Unhappy with they way that the world has treated them, a dissociated young man and a dissociated young woman attempt to connect. "For me," says Wakamatsu. "a woman is a being who understands me and accepts me totally without me needing to explain myself. In my films one always finds a yearning for a woman of infinite grace and kindness." Perhaps this sentiment from Wakamatsu works both ways within Yuke yuke nidome no shojo: the young man is willing to listen to her as she bares all emotionally. The young woman doesn't probe the young man with questions nor does she seem judgmental. She is, however, willing to stay by his side long enough for him to reveal what's inside him.

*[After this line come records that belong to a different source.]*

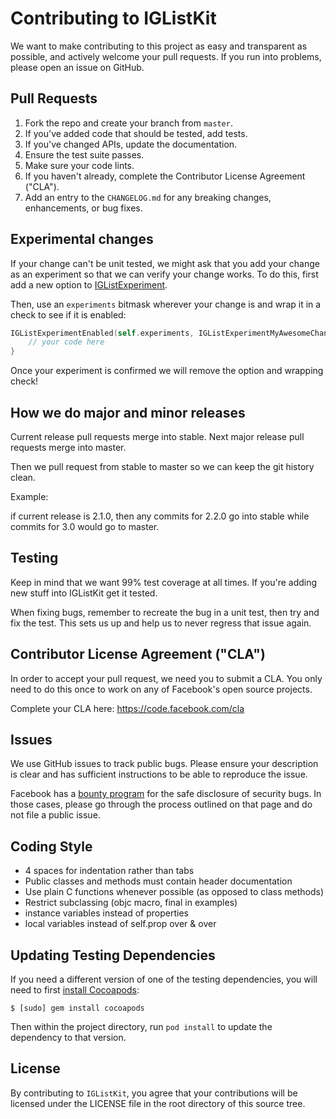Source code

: # Contributing to IGListKit

We want to make contributing to this project as easy and transparent as
possible, and actively welcome your pull requests.  If you run into problems,
please open an issue on GitHub.

## Pull Requests

1. Fork the repo and create your branch from `master`.
2. If you've added code that should be tested, add tests.
3. If you've changed APIs, update the documentation.
4. Ensure the test suite passes.
5. Make sure your code lints.
6. If you haven't already, complete the Contributor License Agreement ("CLA").
7. Add an entry to the `CHANGELOG.md` for any breaking changes, enhancements, or bug fixes.

## Experimental changes

If your change can't be unit tested, we might ask that you add your change as an experiment so that we can verify your change works. To do this, first add a new option to [IGListExperiment](https://github.com/Instagram/IGListKit/blob/master/Source/Common/IGListExperiments.h#L17).

Then, use an `experiments` bitmask wherever your change is and wrap it in a check to see if it is enabled:

```swift
IGListExperimentEnabled(self.experiments, IGListExperimentMyAwesomeChange) {
    // your code here
}
```

Once your experiment is confirmed we will remove the option and wrapping check!

## How we do major and minor releases

Current release pull requests merge into stable.
Next major release pull requests merge into master.

Then we pull request from stable to master so we can keep the git history clean.

Example:

if current release is 2.1.0, then any commits for 2.2.0 go into stable while commits for 3.0 would go to master.

## Testing

Keep in mind that we want 99% test coverage at all times. If you're adding new stuff into IGListKit get it tested.

When fixing bugs, remember to recreate the bug in a unit test, then try and fix the test. This sets us up and help us to never regress that issue again.


## Contributor License Agreement ("CLA")

In order to accept your pull request, we need you to submit a CLA. You only need
to do this once to work on any of Facebook's open source projects.

Complete your CLA here: <https://code.facebook.com/cla>

## Issues

We use GitHub issues to track public bugs. Please ensure your description is
clear and has sufficient instructions to be able to reproduce the issue.

Facebook has a [bounty program](https://www.facebook.com/whitehat/) for the safe
disclosure of security bugs. In those cases, please go through the process
outlined on that page and do not file a public issue.

## Coding Style

* 4 spaces for indentation rather than tabs
* Public classes and methods must contain header documentation
* Use plain C functions whenever possible (as opposed to class methods)
* Restrict subclassing (objc macro, final in examples)
* instance variables instead of properties
* local variables instead of self.prop over & over



## Updating Testing Dependencies

If you need a different version of one of the testing dependencies, you will need to first [install Cocoapods](https://guides.cocoapods.org/using/getting-started.html):

```
$ [sudo] gem install cocoapods
```

Then within the project directory, run `pod install` to update the dependency to that version.

## License

By contributing to `IGListKit`, you agree that your contributions will be licensed under the LICENSE file in the root directory of this source tree.
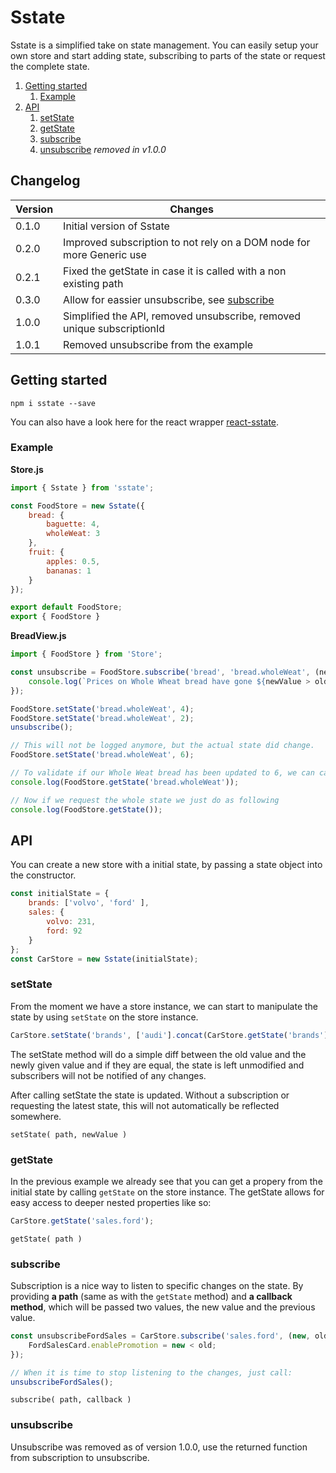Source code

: # Sstate

Sstate is a simplified take on state management. You can easily setup your own store and start adding state, subscribing to parts of the state or request the complete state.

1. [Getting started](#getting-started)
    1. [Example](#example)
3. [API](#api)
    1. [setState](#setState)
    2. [getState](#getState)
    3. [subscribe](#subscribe)
    4. [unsubscribe](#unsubscribe) *removed in v1.0.0*


## Changelog

| Version | Changes                     |
| ------- | --------------------------- |
| 0.1.0   | Initial version of Sstate |
| 0.2.0   | Improved subscription to not rely on a DOM node for more Generic use |
| 0.2.1   | Fixed the getState in case it is called with a non existing path |
| 0.3.0   | Allow for eassier unsubscribe, see [subscribe](#subscribe) |
| 1.0.0   | Simplified the API, removed unsubscribe, removed unique subscriptionId |
| 1.0.1   | Removed unsubscribe from the example |


## Getting started

`npm i sstate --save`

You can also have a look here for the react wrapper [react-sstate](https://www.npmjs.com/package/react-sstate).


### Example

**Store.js**

```javascript
import { Sstate } from 'sstate';

const FoodStore = new Sstate({ 
    bread: { 
        baguette: 4, 
        wholeWeat: 3 
    }, 
    fruit: { 
        apples: 0.5, 
        bananas: 1 
    } 
});

export default FoodStore;
export { FoodStore }
```

**BreadView.js**

```javascript
import { FoodStore } from 'Store'; 

const unsubscribe = FoodStore.subscribe('bread', 'bread.wholeWeat', (newValue, oldValue) => {
    console.log(`Prices on Whole Wheat bread have gone ${newValue > oldValue ? 'up' : 'down'}`);
});

FoodStore.setState('bread.wholeWeat', 4);
FoodStore.setState('bread.wholeWeat', 2);
unsubscribe();

// This will not be logged anymore, but the actual state did change.
FoodStore.setState('bread.wholeWeat', 6);

// To validate if our Whole Weat bread has been updated to 6, we can call the following:
console.log(FoodStore.getState('bread.wholeWeat'));

// Now if we request the whole state we just do as following
console.log(FoodStore.getState());
```

## API

You can create a new store with a initial state, by passing a state object into the constructor.

```javascript
const initialState = { 
    brands: ['volvo', 'ford' ], 
    sales: {
        volvo: 231,
        ford: 92
    }
};
const CarStore = new Sstate(initialState);
```

### setState
From the moment we have a store instance, we can start to manipulate the state by using `setState` on the store instance.

```javascript
CarStore.setState('brands', ['audi'].concat(CarStore.getState('brands')) );
```

The setState method will do a simple diff between the old value and the newly given value and if they are equal, the state is left unmodified and subscribers will not be notified of any changes.

After calling setState the state is updated. Without a subscription or requesting the latest state, this will not automatically be reflected somewhere.

`setState( path, newValue )`

### getState

In the previous example we already see that you can get a propery from the initial state by calling `getState` on the store instance. The getState allows for easy access to deeper nested properties like so:

```javascript
CarStore.getState('sales.ford');
```

`getState( path )` 

### subscribe

Subscription is a nice way to listen to specific changes on the state. By providing **a path** (same as with the `getState` method) and **a callback method**, which will be passed two values, the new value and the previous value.

```javascript
const unsubscribeFordSales = CarStore.subscribe('sales.ford', (new, old) => {
    FordSalesCard.enablePromotion = new < old;
});

// When it is time to stop listening to the changes, just call:
unsubscribeFordSales();
```

`subscribe( path, callback )`

### unsubscribe

Unsubscribe was removed as of version 1.0.0, use the returned function from subscription to unsubscribe.
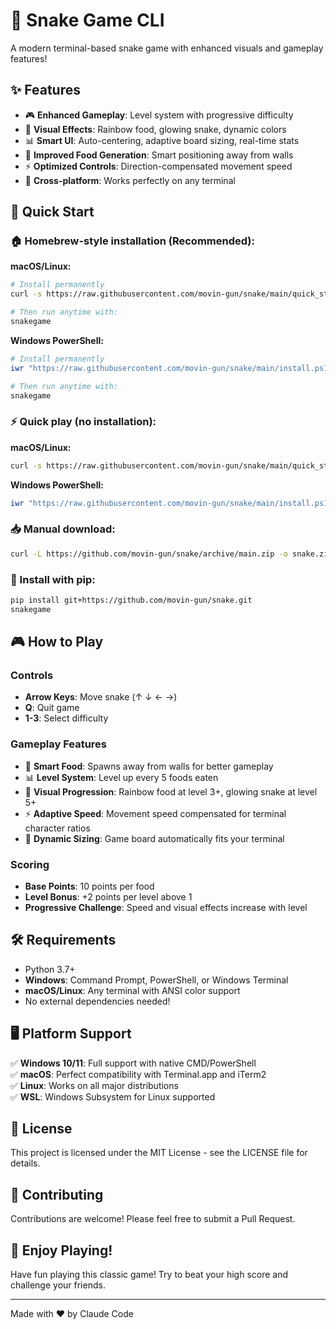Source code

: # 🐍 Snake Game CLI

A modern terminal-based snake game with enhanced visuals and gameplay features!

## ✨ Features

- 🎮 **Enhanced Gameplay**: Level system with progressive difficulty
- 🌈 **Visual Effects**: Rainbow food, glowing snake, dynamic colors
- 📊 **Smart UI**: Auto-centering, adaptive board sizing, real-time stats
- 🎯 **Improved Food Generation**: Smart positioning away from walls
- ⚡ **Optimized Controls**: Direction-compensated movement speed
- 📱 **Cross-platform**: Works perfectly on any terminal

## 🚀 Quick Start

### 🏠 Homebrew-style installation (Recommended):

**macOS/Linux:**
```bash
# Install permanently
curl -s https://raw.githubusercontent.com/movin-gun/snake/main/quick_start.sh | bash -s install

# Then run anytime with:
snakegame
```

**Windows PowerShell:**
```powershell
# Install permanently
iwr "https://raw.githubusercontent.com/movin-gun/snake/main/install.ps1" | iex -install

# Then run anytime with:
snakegame
```

### ⚡ Quick play (no installation):

**macOS/Linux:**
```bash
curl -s https://raw.githubusercontent.com/movin-gun/snake/main/quick_start.sh | bash
```

**Windows PowerShell:**
```powershell
iwr "https://raw.githubusercontent.com/movin-gun/snake/main/install.ps1" | iex
```

### 📥 Manual download:
```bash
curl -L https://github.com/movin-gun/snake/archive/main.zip -o snake.zip && unzip snake.zip && cd snake-main && python3 snake_game/game.py
```

### 🐍 Install with pip:
```bash
pip install git+https://github.com/movin-gun/snake.git
snakegame
```

## 🎮 How to Play

### Controls
- **Arrow Keys**: Move snake (↑ ↓ ← →)
- **Q**: Quit game
- **1-3**: Select difficulty

### Gameplay Features
- 🍎 **Smart Food**: Spawns away from walls for better gameplay
- 📊 **Level System**: Level up every 5 foods eaten
- 🌈 **Visual Progression**: Rainbow food at level 3+, glowing snake at level 5+
- ⚡ **Adaptive Speed**: Movement speed compensated for terminal character ratios
- 📏 **Dynamic Sizing**: Game board automatically fits your terminal

### Scoring
- **Base Points**: 10 points per food
- **Level Bonus**: +2 points per level above 1
- **Progressive Challenge**: Speed and visual effects increase with level

## 🛠️ Requirements

- Python 3.7+
- **Windows**: Command Prompt, PowerShell, or Windows Terminal
- **macOS/Linux**: Any terminal with ANSI color support
- No external dependencies needed!

## 🖥️ Platform Support

✅ **Windows 10/11**: Full support with native CMD/PowerShell  
✅ **macOS**: Perfect compatibility with Terminal.app and iTerm2  
✅ **Linux**: Works on all major distributions  
✅ **WSL**: Windows Subsystem for Linux supported

## 📝 License

This project is licensed under the MIT License - see the LICENSE file for details.

## 🤝 Contributing

Contributions are welcome! Please feel free to submit a Pull Request.

## 🎉 Enjoy Playing!

Have fun playing this classic game! Try to beat your high score and challenge your friends.

---

Made with ❤️ by Claude Code
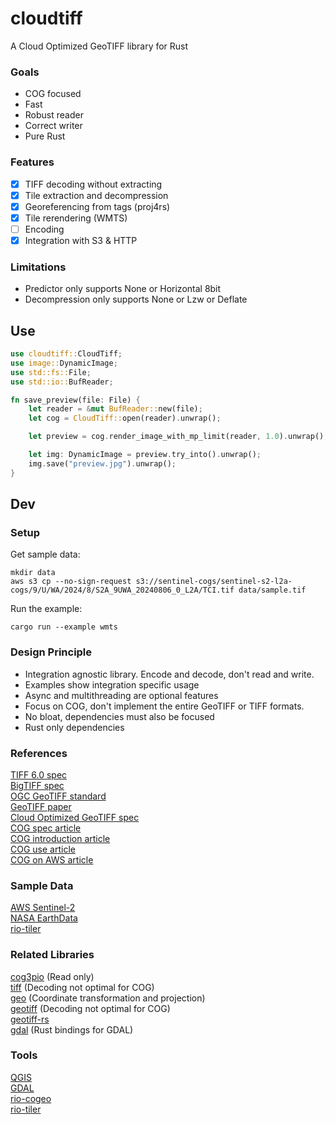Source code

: # cloudtiff

A Cloud Optimized GeoTIFF library for Rust

### Goals

* COG focused
* Fast
* Robust reader
* Correct writer
* Pure Rust

### Features

- [x] TIFF decoding without extracting 
- [x] Tile extraction and decompression
- [x] Georeferencing from tags (proj4rs)
- [x] Tile rerendering (WMTS)
- [ ] Encoding
- [x] Integration with S3 & HTTP

### Limitations

* Predictor only supports None or Horizontal 8bit
* Decompression only supports None or Lzw or Deflate


## Use

```rs
use cloudtiff::CloudTiff;
use image::DynamicImage;
use std::fs::File;
use std::io::BufReader;

fn save_preview(file: File) {
    let reader = &mut BufReader::new(file);
    let cog = CloudTiff::open(reader).unwrap();

    let preview = cog.render_image_with_mp_limit(reader, 1.0).unwrap();

    let img: DynamicImage = preview.try_into().unwrap();
    img.save("preview.jpg").unwrap();
}
```

## Dev

### Setup

Get sample data:
```
mkdir data
aws s3 cp --no-sign-request s3://sentinel-cogs/sentinel-s2-l2a-cogs/9/U/WA/2024/8/S2A_9UWA_20240806_0_L2A/TCI.tif data/sample.tif
```

Run the example:
```
cargo run --example wmts
```

### Design Principle
* Integration agnostic library. Encode and decode, don't read and write.
* Examples show integration specific usage
* Async and multithreading are optional features
* Focus on COG, don't implement the entire GeoTIFF or TIFF formats.
* No bloat, dependencies must also be focused
* Rust only dependencies

### References
[TIFF 6.0 spec](https://download.osgeo.org/geotiff/spec/tiff6.pdf)  
[BigTIFF spec](https://web.archive.org/web/20240622111852/https://www.awaresystems.be/imaging/tiff/bigtiff.html)  
[OGC GeoTIFF standard](https://docs.ogc.org/is/19-008r4/19-008r4.html)  
[GeoTIFF paper](https://www.geospatialworld.net/wp-content/uploads/images/pdf/117.pdf)  
[Cloud Optimized GeoTIFF spec](https://github.com/cogeotiff/cog-spec/blob/master/spec.md)  
[COG spec article](https://cogeotiff.github.io/rio-cogeo/Is_it_a_COG/)  
[COG introduction article](https://developers.planet.com/docs/planetschool/an-introduction-to-cloud-optimized-geotiffs-cogs-part-1-overview/)  
[COG use article](https://medium.com/@_VincentS_/do-you-really-want-people-using-your-data-ec94cd94dc3f)  
[COG on AWS article](https://opengislab.com/blog/2021/4/17/hosting-and-accessing-cloud-optimized-geotiffs-on-aws-s3)  

### Sample Data
[AWS Sentinel-2](https://registry.opendata.aws/sentinel-2-l2a-cogs/)  
[NASA EarthData](https://www.earthdata.nasa.gov/engage/cloud-optimized-geotiffs)  
[rio-tiler](https://github.com/cogeotiff/rio-tiler/tree/6.4.0/tests/fixtures)  

### Related Libraries
[cog3pio](https://github.com/weiji14/cog3pio) (Read only)  
[tiff](https://crates.io/crates/tiff) (Decoding not optimal for COG)  
[geo](https://crates.io/crates/geo) (Coordinate transformation and projection)  
[geotiff](https://crates.io/crates/geotiff) (Decoding not optimal for COG)  
[geotiff-rs](https://github.com/fizyk20/geotiff-rs)  
[gdal](https://crates.io/crates/gdal) (Rust bindings for GDAL)  

### Tools
[QGIS](https://cogeo.org/qgis-tutorial.html)  
[GDAL](https://gdal.org/en/latest/drivers/raster/cog.html)  
[rio-cogeo](https://github.com/cogeotiff/rio-cogeo)  
[rio-tiler](https://github.com/cogeotiff/rio-tiler)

Finally, perhaps Wakamatsu best describes Yuke yuke nidome no shojo with these opening images:
The adults in Yuke yuke nidome no shojo appear in extremes from clueless to cruel. A woman hangs her washing on the roof top the morning after the young woman's rape, smiling at the sunshine and the beautiful weather, unaware of last night's events and unobservant as to its aftermath. The building's superintendent who locks the roof top at night barely steps over the threshold of the door to investigate; despite having a flashlight in hand, he might as well be blind instead of uncaring and careless in his job. The young woman was a victim of rape once before the incident on the rooftop; and when she is being raped on-screen by the young group of thugs, her mind collapses and she falls into a dream: two adults run her down at sea side and rape her on the beach. The young man had a particularly violent incident happen to him in an apartment the day before, an incident that he shares with the young woman (in some attempt at gaining her understanding). The couple in Yuke yuke nidome no shojo lack innocence only because of the tragedies that have befallen them but not purity. In reality, these young adults are really children and clueless as well. However, Wakamatsu paints his couple as still having an innate desire to make a human connection despite everything and every one around them attempting to pull them apart. Yuke yuke appears so unreal that its reality is polarized. Wakamatsu's unique style benefits thematically as his social criticism never comes off as didactic. Visually, Yuke yuke is stunning. The black and white film gives the volatile events on screen a cooler background. The music is folksy (Wakamatsu admits the music and the songs in the film were written by him, his screenwriter, and his A.D.), and it, like the shooting style, attempt to lull the viewer. The lyrics are poetry with phrases like, "the nitro of love," lacking a true sense of irony which emphasizes its openness and honesty. A color sequence is saved for an intense scene of violence. The violence of the film is harsh, but I don't think Wakamatsu would have it any other way. The objective facts about Yuke yuke nidome no shojo are from Wakamatsu's interview included as a supplement on Image Entertainment's DVD of Go, Go Second Time Virgin. The quote from Wakamatsu within the paragraph entitled "Plot synopsis #2" is from Eros in Hell: Sex, Blood and Madness in Japanese Cinema by Jack Hunter, 1998, Creation Cinema Collection, Volume Nine, Creation Books, London and Berkeley, CA.